Mir sind bis heute Sätze von ihr in Erinnerung:  „Liebe ist das Einzige, was wächst, indem wir es verschwenden.“

Ich litt, während meine Schwester auf der Geige übte. Und so stöberte ich in ihren Sachen, die  auf ihrem Schreibtisch lagen. So etwas tut man als kleinere und jüngere Schwester. Das dürfen kleinere und jüngere Schwestern. Es gehört zur Entwicklung von jüngeren Schwestern. Man muss im Leben einmal aus dem Kinderzimmer einer Schwester hinausgeworfen worden sein. Kinder müssen lernen, sich durchzusetzen im Kreise einer Familie, in der alle älter sind, als man selbst ist.( hee.hee.) Ich stolperte also über diese seltsamen Buchstaben in dem Buch meiner Schwester:  spirat ubi vult“ – und verstand sie nicht. Na toll. Ich konnte sie auch nicht fragen, denn ich wusste wohl, dass ich nicht einfach stöbern sollte.
Heute verstehe ich etwas mehr und weiß, es bedeutet: Der Geist weht, wo er will.
Ich könnte dieses hier jetzt nicht schreiben, hätte ich nicht gestöbert.

Ist es nicht so? Grübeln wir nicht häufig stundenlang über eine Frage? Hadern wir nicht häufig mit Fragen, die das Selbstdenken nicht lösen kann?  Und dann plötzlich taucht die fertige Antwort am nächsten Morgen aus dem Schlafe auf.

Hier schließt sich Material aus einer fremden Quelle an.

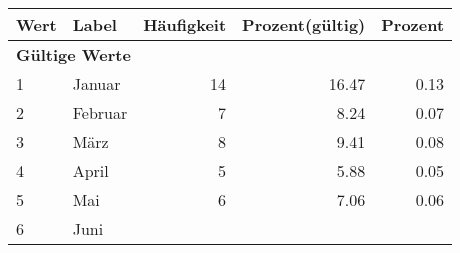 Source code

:      \begin{longtable}{lXrrr}
     \toprule
     \textbf{Wert} & \textbf{Label} & \textbf{Häufigkeit} & \textbf{Prozent(gültig)} & \textbf{Prozent} \\
     \endhead
     \midrule
     \multicolumn{5}{l}{\textbf{Gültige Werte}}\\

     1 &
     \multicolumn{1}{X}{ Januar   } &


       \num{14} &
       \num[round-mode=places,round-precision=2]{16.47} &
         \num[round-mode=places,round-precision=2]{0.13} \\

     2 &
     \multicolumn{1}{X}{ Februar   } &


       \num{7} &
       \num[round-mode=places,round-precision=2]{8.24} &
         \num[round-mode=places,round-precision=2]{0.07} \\

     3 &
     \multicolumn{1}{X}{ März   } &


       \num{8} &
       \num[round-mode=places,round-precision=2]{9.41} &
         \num[round-mode=places,round-precision=2]{0.08} \\

     4 &
     \multicolumn{1}{X}{ April   } &


       \num{5} &
       \num[round-mode=places,round-precision=2]{5.88} &
         \num[round-mode=places,round-precision=2]{0.05} \\

     5 &
     \multicolumn{1}{X}{ Mai   } &


       \num{6} &
       \num[round-mode=places,round-precision=2]{7.06} &
         \num[round-mode=places,round-precision=2]{0.06} \\

     6 &
     \multicolumn{1}{X}{ Juni   } &



\end{longtable}
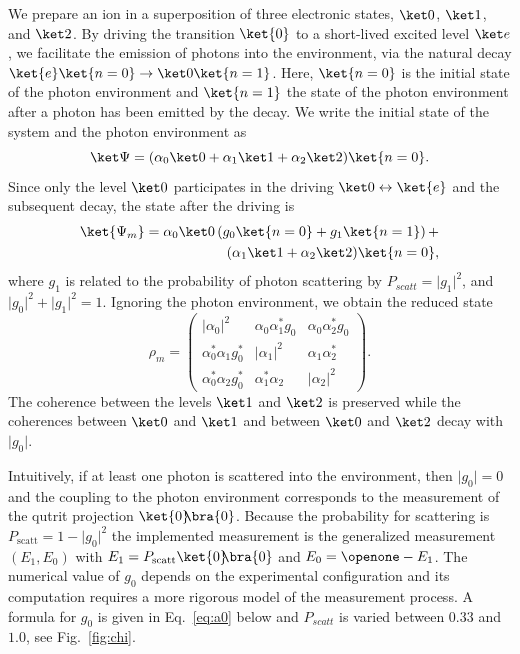 \documentclass[
aps,prl,
reprint,
a4paper,
superscriptaddress,
floatfix,
]{revtex4-1}
\newcommand{\abs}[1]{{\lvert{#1}\rvert}}
\newcommand{\ketbra}[2]{{\ket{#1}\!\!\bra{#2}}}
\newcommand{\proj}[1]{{\ketbra{#1}{#1}}}
\begin{document}
We prepare an ion in a superposition of three electronic states, 
 $\ket0$, $\ket1$, and $\ket2$.
By driving the transition $\ket{0}$ to a short-lived 
 excited level $\ket e$, we facilitate the emission of photons into the 
 environment, via the natural decay $\ket{e}\ket{n=0}\rightarrow \ket 
 0\ket{n=1}$.
Here, $\ket{n=0}$ is the initial state of the photon environment and 
 $\ket{n=1}$ the state of the photon environment after a photon 
 has been emitted by the decay.
We write the initial state of the system and the photon environment as
%
\begin{equation}
 \ket\Psi= (\alpha_0\ket0+ \alpha_1\ket1+ \alpha_2\ket2) \ket{n=0}.
\end{equation}
%
Since only the level $\ket0$ participates in the driving $\ket0\leftrightarrow 
 \ket{e}$ and the subsequent decay, the state after the driving is
%
\begin{equation}\begin{split}
 \ket{\Psi_m}= \alpha_0\ket0 \left( g_0\ket{n=0} + g_1 
 \ket{n=1}\right)+ \\
 (\alpha_1\ket1+ \alpha_2\ket2) \ket{n=0},
\end{split}\end{equation}
%
where $g_1$ is related to the probability of photon scattering by $P_{scatt} = \abs{g_1}^2$, and $\abs{g_0}^2 + \abs{g_1}^2 = 1$. 
Ignoring the photon environment, we obtain the reduced state
%
\begin{equation}
 \rho_m=
 \begin{pmatrix}
  \abs{\alpha_0}^2 & \alpha_0 \alpha_1^* g_0 & \alpha_0 \alpha_2^* g_0 \\
  \alpha_0^* \alpha_1 g_0^* & \abs{\alpha_1}^2 & \alpha_1 \alpha_2^* \\
  \alpha_0^*\alpha_2 g_0^* & \alpha_1^* \alpha_2 & \abs{\alpha_2}^2
 \end{pmatrix}.
\end{equation}
%
The coherence between the levels $\ket1$ and $\ket2$ is preserved while the 
 coherences between $\ket0$ and $\ket1$ and between $\ket0$ and $\ket2$ decay with 
 $\abs{g_0}$.

Intuitively, if at least one photon is scattered into the environment, then 
 $\abs{g_0}= 0$ and the coupling to the photon environment corresponds to the measurement 
 of the qutrit projection $\proj 0$.
Because the probability for scattering is $P_\mathrm{scatt}= 1-\abs{g_0}^2$ 
 the implemented measurement is the generalized measurement $(E_1,E_0)$ with 
 $E_1= P_\mathrm{scatt} \proj0$ and $E_0= \openone-E_1$.
The numerical value of $g_0$ depends on the experimental configuration and its 
 computation requires a more rigorous model of the measurement process.
A formula for $g_0$ is given in Eq.~\eqref{eq:a0} below and 
 $P_{scatt}$ is varied between $0.33$ and $1.0$, see Fig.~\ref{fig:chi}.
\end{document}
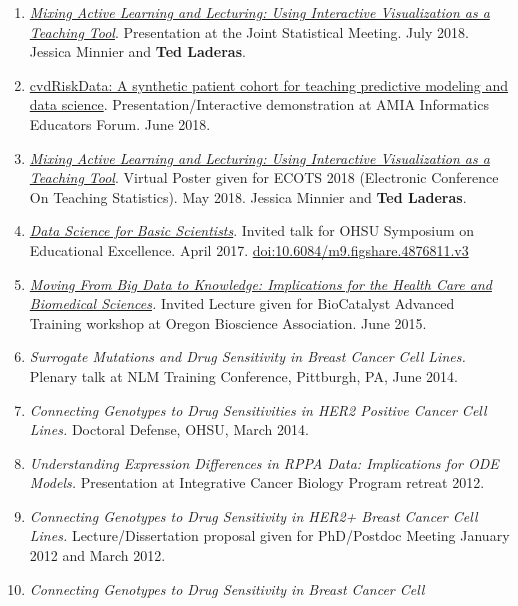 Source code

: \documentclass[11pt,]{article}
\begin{document}
\begin{enumerate}
\def\labelenumi{\arabic{enumi}.}
\item
  \href{https://ww2.amstat.org/meetings/jsm/2018/onlineprogram/AbstractDetails.cfm?abstractid=328720}{\emph{Mixing
  Active Learning and Lecturing: Using Interactive Visualization as a
  Teaching Tool}}. Presentation at the Joint Statistical Meeting. July
  2018. Jessica Minnier and \textbf{Ted Laderas}.
\item
  \href{http://laderast.github.io/talks/synth-data-laderas.pdf}{cvdRiskData:
  A synthetic patient cohort for teaching predictive modeling and data
  science}. Presentation/Interactive demonstration at AMIA Informatics
  Educators Forum. June 2018.
\item
  \href{https://www.causeweb.org/cause/ecots/ecots18/posters/3-03}{\emph{Mixing
  Active Learning and Lecturing: Using Interactive Visualization as a
  Teaching Tool}}. Virtual Poster given for ECOTS 2018 (Electronic
  Conference On Teaching Statistics). May 2018. Jessica Minnier and
  \textbf{Ted Laderas}.
\item
  \href{http://laderast.github.io/DS4BS/}{\emph{Data Science for Basic
  Scientists}}. Invited talk for OHSU Symposium on Educational
  Excellence. April 2017.
  \href{https://doi.org/10.6084/m9.figshare.4876811.v3}{doi:10.6084/m9.figshare.4876811.v3}
\item
  \href{https://www.dropbox.com/s/ls6agg9uy2b6wp4/big-data-talk_laderas.pdf?dl=0}{\emph{Moving
  From Big Data to Knowledge: Implications for the Health Care and
  Biomedical Sciences}}\emph{.} Invited Lecture given for BioCatalyst
  Advanced Training workshop at Oregon Bioscience Association. June
  2015.
\item
  \emph{Surrogate Mutations and Drug Sensitivity in Breast Cancer Cell
  Lines.} Plenary talk at NLM Training Conference, Pittburgh, PA, June
  2014.
\item
  \emph{Connecting Genotypes to Drug Sensitivities in HER2 Positive
  Cancer Cell Lines.} Doctoral Defense, OHSU, March 2014.
\item
  \emph{Understanding Expression Differences in RPPA Data: Implications
  for ODE Models.} Presentation at Integrative Cancer Biology Program
  retreat 2012.
\item
  \emph{Connecting Genotypes to Drug Sensitivity in HER2+ Breast Cancer
  Cell Lines.} Lecture/Dissertation proposal given for PhD/Postdoc
  Meeting January 2012 and March 2012.
\item
  \emph{Connecting Genotypes to Drug Sensitivity in Breast Cancer Cell
}
\end{enumerate}
\end{document}
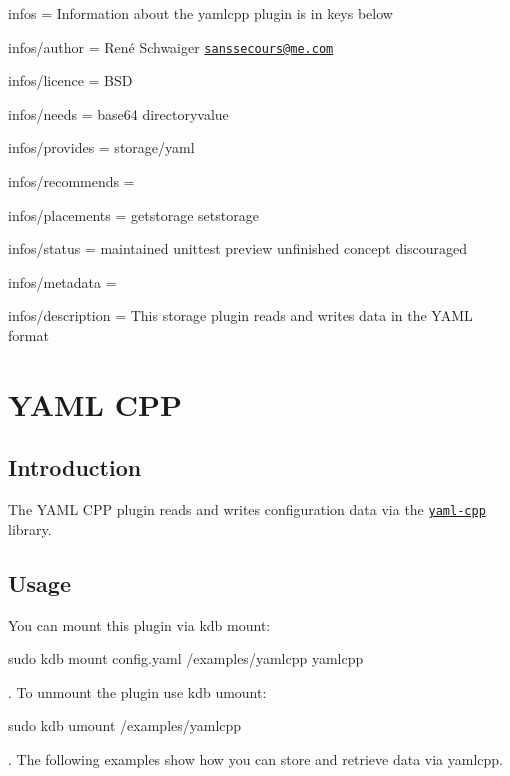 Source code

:
\begin{DoxyItemize}
\item infos = Information about the yamlcpp plugin is in keys below
\item infos/author = René Schwaiger \href{mailto:sanssecours@me.com}{\tt sanssecours@me.\+com}
\item infos/licence = B\+SD
\item infos/needs = base64 directoryvalue
\item infos/provides = storage/yaml
\item infos/recommends =
\item infos/placements = getstorage setstorage
\item infos/status = maintained unittest preview unfinished concept discouraged
\item infos/metadata =
\item infos/description = This storage plugin reads and writes data in the Y\+A\+ML format
\end{DoxyItemize}\hypertarget{md_src_plugins_yamlcpp_README_src_plugins_yamlcpp_README_md}{}\section{Y\+A\+M\+L C\+PP}\label{md_src_plugins_yamlcpp_README_src_plugins_yamlcpp_README_md}
\subsection*{Introduction}

The Y\+A\+ML C\+PP plugin reads and writes configuration data via the \href{https://github.com/jbeder/yaml-cpp}{\tt yaml-\/cpp} library.

\subsection*{Usage}

You can mount this plugin via {\ttfamily kdb mount}\+:


\begin{DoxyCode}
sudo kdb mount config.yaml /examples/yamlcpp yamlcpp
\end{DoxyCode}


. To unmount the plugin use {\ttfamily kdb umount}\+:


\begin{DoxyCode}
sudo kdb umount /examples/yamlcpp
\end{DoxyCode}


. The following examples show how you can store and retrieve data via {\ttfamily yamlcpp}.

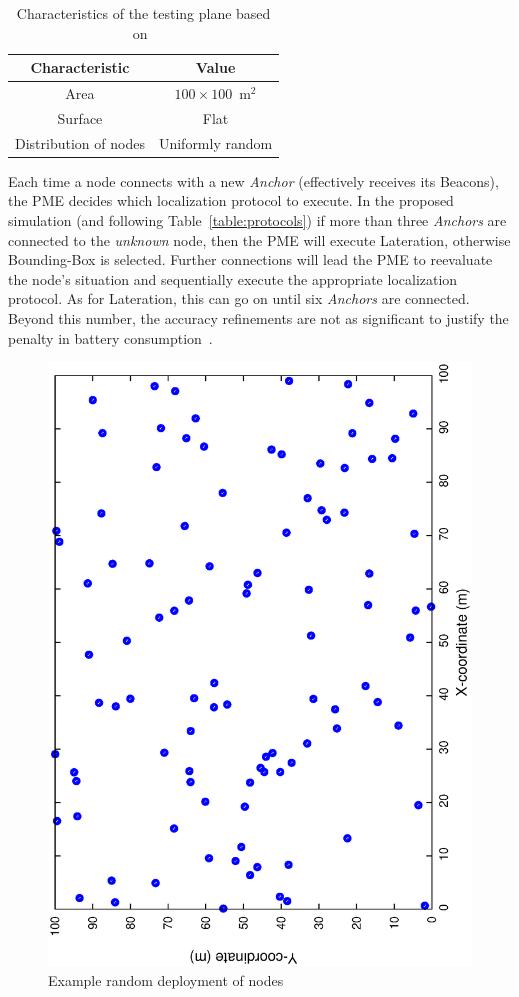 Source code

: 
\begin{table}[tb]
  \centering
  \begin{threeparttable}[t]
  \caption{Characteristics of the testing plane based on~\cite{convexEstimation,fieldDimmensions}}
  \label{tab:testingPlanes}
  \begin{tabular}{c||c}
  \hline
  \bfseries Characteristic & \bfseries Value\\
  \hline\hline
  Area & $100\times100$~m$^{2}$\\
  Surface & Flat\\
  Distribution of nodes & Uniformly random\\
  \hline
  \end{tabular}
  \end{threeparttable} 
\end{table}

Each time a node connects with a new \emph{Anchor} (effectively receives its Beacons), the PME decides which localization protocol to execute. In the proposed simulation (and following Table~\ref{table:protocols}) if more than three \emph{Anchors} are connected to the \emph{unknown} node, then the PME will execute Lateration, otherwise Bounding-Box is selected. Further connections will lead the PME to reevaluate the node's situation and sequentially execute the appropriate localization protocol. As for Lateration, this can go on until six \emph{Anchors} are connected. Beyond this number, the accuracy refinements are not as significant to justify the penalty in battery consumption~\cite{beaconLimits}.

\begin{figure}[tb]
  \centering
  \includegraphics[width=0.7\linewidth, angle = -90]{section4/figures/topology.eps}
  \caption{Example random deployment of nodes
  \label{fig:topology}}
\end{figure}

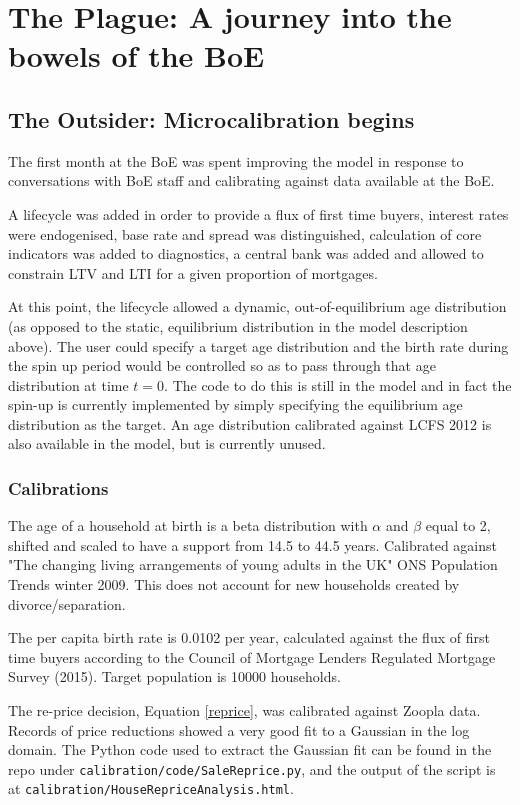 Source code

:\documentclass{report}
\begin{document}
\section{The Plague: A journey into the bowels of the BoE}

\subsection{The Outsider: Microcalibration begins}
The first month at the BoE was spent improving the model in response to conversations with BoE staff and calibrating against data available at the BoE.

A lifecycle was added in order to provide a flux of first time buyers, interest rates were endogenised, base rate and spread was distinguished, calculation of core indicators was added to diagnostics, a central bank was added and allowed to constrain LTV and LTI for a given proportion of mortgages.

At this point, the lifecycle allowed a dynamic, out-of-equilibrium age distribution (as opposed to the static, equilibrium distribution in the model description above). The user could specify a target age distribution and the birth rate during the spin up period would be controlled so as to pass through that age distribution at time $t=0$. The code to do this is still in the model and in fact the spin-up is currently implemented by simply specifying the equilibrium age distribution as the target. An age distribution calibrated against LCFS 2012 is also available in the model, but is currently unused.

\subsubsection{Calibrations}

The age of a household at birth is a beta distribution with $\alpha$ and $\beta$ equal to 2, shifted and scaled to have a support from 14.5 to 44.5 years. Calibrated against "The changing living arrangements of young adults in the UK" ONS Population Trends winter 2009. This does not account for new households created by divorce/separation.

The per capita birth rate is 0.0102 per year, calculated against the flux of first time buyers according to the Council of Mortgage Lenders Regulated Mortgage Survey (2015). Target population is 10000 households.

The re-price decision, Equation \ref{reprice}, was calibrated against Zoopla data. Records of price reductions showed a very good fit to a Gaussian in the log domain. The Python code used to extract the Gaussian fit can be found in the repo under \texttt{calibration/code/SaleReprice.py}, and the output of the script is at \texttt{calibration/HouseRepriceAnalysis.html}.
\end{document}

Auch Mutter Meera weiß dazu etwas zu sagen:

Frage: „Wie kann ich erkennen, wer ich wirklich bin?“
Mutter Meera: „Gib‘ dies „Ich“ auf und du wirst es wissen. Die guten Qualitäten des Geistes können unendlich erweitert werden. Du mußt dich mehr und mehr öffnen, immer noch liebevoller und friedvoller werden, immer mehr im Gleichgewicht und in der Harmonie sein .“

 

Solche Menschen, die ich hier gerade beschreibe und einem manchmal begegnen, haben ihr Ich aufgegeben.
Sie wissen um das machtvolle Geschenk der Entspannheit und Gelassenheit.
Sie vergeuden ihre Zeit nicht mehr mit dem Eifern des Ichs.
Sie wissen Liebe ist die Antwort auf alle Probleme. ( Amma. In Dank Marieke Oeffinger, Schauspielerin und Synchronsprecherin)

Es ist ein großes Geschenk, solchen Menschen begegnen zu dürfen.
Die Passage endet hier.